- [WHAT IS NEEDED]: Carry over every entry exactly as it appears in the records.

- [DATA SHOWN]:
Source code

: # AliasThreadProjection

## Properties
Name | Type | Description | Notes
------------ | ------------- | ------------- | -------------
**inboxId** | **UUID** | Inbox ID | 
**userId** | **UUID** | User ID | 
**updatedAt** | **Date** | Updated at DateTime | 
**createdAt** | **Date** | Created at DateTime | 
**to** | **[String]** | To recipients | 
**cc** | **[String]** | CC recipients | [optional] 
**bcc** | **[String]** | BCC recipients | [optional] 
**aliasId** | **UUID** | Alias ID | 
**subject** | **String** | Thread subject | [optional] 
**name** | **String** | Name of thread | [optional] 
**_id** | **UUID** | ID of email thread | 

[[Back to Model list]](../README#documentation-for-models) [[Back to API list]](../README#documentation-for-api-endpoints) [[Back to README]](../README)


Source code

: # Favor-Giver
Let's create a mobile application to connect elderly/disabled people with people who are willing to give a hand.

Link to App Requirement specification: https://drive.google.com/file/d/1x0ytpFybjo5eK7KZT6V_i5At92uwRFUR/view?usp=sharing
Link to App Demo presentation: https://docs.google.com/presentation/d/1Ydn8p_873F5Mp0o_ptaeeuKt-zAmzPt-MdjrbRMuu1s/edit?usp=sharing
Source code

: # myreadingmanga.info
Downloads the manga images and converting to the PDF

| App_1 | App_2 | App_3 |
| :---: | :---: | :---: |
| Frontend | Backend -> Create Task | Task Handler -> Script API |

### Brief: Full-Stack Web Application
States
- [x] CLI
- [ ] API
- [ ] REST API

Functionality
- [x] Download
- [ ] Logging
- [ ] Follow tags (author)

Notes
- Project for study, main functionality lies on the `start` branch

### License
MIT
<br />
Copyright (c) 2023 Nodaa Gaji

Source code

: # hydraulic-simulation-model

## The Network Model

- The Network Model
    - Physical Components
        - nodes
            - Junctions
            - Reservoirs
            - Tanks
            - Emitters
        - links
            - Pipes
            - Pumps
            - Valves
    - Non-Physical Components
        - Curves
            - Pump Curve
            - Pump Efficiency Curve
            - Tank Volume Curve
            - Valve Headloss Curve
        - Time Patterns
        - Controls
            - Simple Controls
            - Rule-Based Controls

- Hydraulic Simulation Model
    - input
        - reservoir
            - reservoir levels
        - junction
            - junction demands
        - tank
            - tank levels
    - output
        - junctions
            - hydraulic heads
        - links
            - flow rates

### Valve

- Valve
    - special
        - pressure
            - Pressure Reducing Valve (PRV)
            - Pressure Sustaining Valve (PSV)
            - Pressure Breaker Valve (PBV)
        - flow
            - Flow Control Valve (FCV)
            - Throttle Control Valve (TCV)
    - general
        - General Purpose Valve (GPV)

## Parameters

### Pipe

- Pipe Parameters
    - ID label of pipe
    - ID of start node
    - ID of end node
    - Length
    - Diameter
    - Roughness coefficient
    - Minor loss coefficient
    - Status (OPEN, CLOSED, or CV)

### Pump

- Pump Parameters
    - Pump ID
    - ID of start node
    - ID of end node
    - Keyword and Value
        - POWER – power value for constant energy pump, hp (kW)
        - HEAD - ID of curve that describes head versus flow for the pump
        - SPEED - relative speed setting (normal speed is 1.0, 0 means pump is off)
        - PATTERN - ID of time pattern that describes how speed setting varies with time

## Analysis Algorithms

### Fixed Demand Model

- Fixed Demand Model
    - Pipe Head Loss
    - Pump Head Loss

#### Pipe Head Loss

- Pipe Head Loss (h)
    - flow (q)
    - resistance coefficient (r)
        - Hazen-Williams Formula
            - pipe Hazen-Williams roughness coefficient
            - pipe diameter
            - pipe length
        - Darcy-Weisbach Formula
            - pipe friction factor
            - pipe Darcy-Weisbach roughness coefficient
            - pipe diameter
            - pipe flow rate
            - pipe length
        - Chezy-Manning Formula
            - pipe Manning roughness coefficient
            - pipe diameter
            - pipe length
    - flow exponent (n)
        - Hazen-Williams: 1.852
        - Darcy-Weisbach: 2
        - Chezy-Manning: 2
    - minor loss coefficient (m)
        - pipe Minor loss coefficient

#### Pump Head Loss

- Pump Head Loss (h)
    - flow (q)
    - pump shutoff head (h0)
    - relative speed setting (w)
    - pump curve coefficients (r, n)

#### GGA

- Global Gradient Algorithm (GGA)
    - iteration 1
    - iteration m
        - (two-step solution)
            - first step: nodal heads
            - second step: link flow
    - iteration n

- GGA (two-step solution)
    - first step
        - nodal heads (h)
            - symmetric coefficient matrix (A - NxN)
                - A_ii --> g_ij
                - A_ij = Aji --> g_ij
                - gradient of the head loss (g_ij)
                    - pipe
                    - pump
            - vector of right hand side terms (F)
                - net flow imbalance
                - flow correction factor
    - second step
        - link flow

- [ANSWER SECTION]:
Source code

: # AliasThreadProjection

## Properties
Name | Type | Description | Notes
------------ | ------------- | ------------- | -------------
**inboxId** | **UUID** | Inbox ID | 
**userId** | **UUID** | User ID | 
**updatedAt** | **Date** | Updated at DateTime | 
**createdAt** | **Date** | Created at DateTime | 
**to** | **[String]** | To recipients | 
**cc** | **[String]** | CC recipients | [optional] 
**bcc** | **[String]** | BCC recipients | [optional] 
**aliasId** | **UUID** | Alias ID | 
**subject** | **String** | Thread subject | [optional] 
**name** | **String** | Name of thread | [optional] 
**_id** | **UUID** | ID of email thread | 

[[Back to Model list]](../README#documentation-for-models) [[Back to API list]](../README#documentation-for-api-endpoints) [[Back to README]](../README)


Source code

: # Favor-Giver
Let's create a mobile application to connect elderly/disabled people with people who are willing to give a hand.

Link to App Requirement specification: https://drive.google.com/file/d/1x0ytpFybjo5eK7KZT6V_i5At92uwRFUR/view?usp=sharing
Link to App Demo presentation: https://docs.google.com/presentation/d/1Ydn8p_873F5Mp0o_ptaeeuKt-zAmzPt-MdjrbRMuu1s/edit?usp=sharing
Source code

: # myreadingmanga.info
Downloads the manga images and converting to the PDF

| App_1 | App_2 | App_3 |
| :---: | :---: | :---: |
| Frontend | Backend -> Create Task | Task Handler -> Script API |

### Brief: Full-Stack Web Application
States
- [x] CLI
- [ ] API
- [ ] REST API

Functionality
- [x] Download
- [ ] Logging
- [ ] Follow tags (author)

Notes
- Project for study, main functionality lies on the `start` branch

### License
MIT
<br />
Copyright (c) 2023 Nodaa Gaji

Source code

: # hydraulic-simulation-model

## The Network Model

- The Network Model
    - Physical Components
        - nodes
            - Junctions
            - Reservoirs
            - Tanks
            - Emitters
        - links
            - Pipes
            - Pumps
            - Valves
    - Non-Physical Components
        - Curves
            - Pump Curve
            - Pump Efficiency Curve
            - Tank Volume Curve
            - Valve Headloss Curve
        - Time Patterns
        - Controls
            - Simple Controls
            - Rule-Based Controls

- Hydraulic Simulation Model
    - input
        - reservoir
            - reservoir levels
        - junction
            - junction demands
        - tank
            - tank levels
    - output
        - junctions
            - hydraulic heads
        - links
            - flow rates

### Valve

- Valve
    - special
        - pressure
            - Pressure Reducing Valve (PRV)
            - Pressure Sustaining Valve (PSV)
            - Pressure Breaker Valve (PBV)
        - flow
            - Flow Control Valve (FCV)
            - Throttle Control Valve (TCV)
    - general
        - General Purpose Valve (GPV)

## Parameters

### Pipe

- Pipe Parameters
    - ID label of pipe
    - ID of start node
    - ID of end node
    - Length
    - Diameter
    - Roughness coefficient
    - Minor loss coefficient
    - Status (OPEN, CLOSED, or CV)

### Pump

- Pump Parameters
    - Pump ID
    - ID of start node
    - ID of end node
    - Keyword and Value
        - POWER – power value for constant energy pump, hp (kW)
        - HEAD - ID of curve that describes head versus flow for the pump
        - SPEED - relative speed setting (normal speed is 1.0, 0 means pump is off)
        - PATTERN - ID of time pattern that describes how speed setting varies with time

## Analysis Algorithms

### Fixed Demand Model

- Fixed Demand Model
    - Pipe Head Loss
    - Pump Head Loss

#### Pipe Head Loss

- Pipe Head Loss (h)
    - flow (q)
    - resistance coefficient (r)
        - Hazen-Williams Formula
            - pipe Hazen-Williams roughness coefficient
            - pipe diameter
            - pipe length
        - Darcy-Weisbach Formula
            - pipe friction factor
            - pipe Darcy-Weisbach roughness coefficient
            - pipe diameter
            - pipe flow rate
            - pipe length
        - Chezy-Manning Formula
            - pipe Manning roughness coefficient
            - pipe diameter
            - pipe length
    - flow exponent (n)
        - Hazen-Williams: 1.852
        - Darcy-Weisbach: 2
        - Chezy-Manning: 2
    - minor loss coefficient (m)
        - pipe Minor loss coefficient

#### Pump Head Loss

- Pump Head Loss (h)
    - flow (q)
    - pump shutoff head (h0)
    - relative speed setting (w)
    - pump curve coefficients (r, n)

#### GGA

- Global Gradient Algorithm (GGA)
    - iteration 1
    - iteration m
        - (two-step solution)
            - first step: nodal heads
            - second step: link flow
    - iteration n

- GGA (two-step solution)
    - first step
        - nodal heads (h)
            - symmetric coefficient matrix (A - NxN)
                - A_ii --> g_ij
                - A_ij = Aji --> g_ij
                - gradient of the head loss (g_ij)
                    - pipe
                    - pump
            - vector of right hand side terms (F)
                - net flow imbalance
                - flow correction factor
    - second step
        - link flow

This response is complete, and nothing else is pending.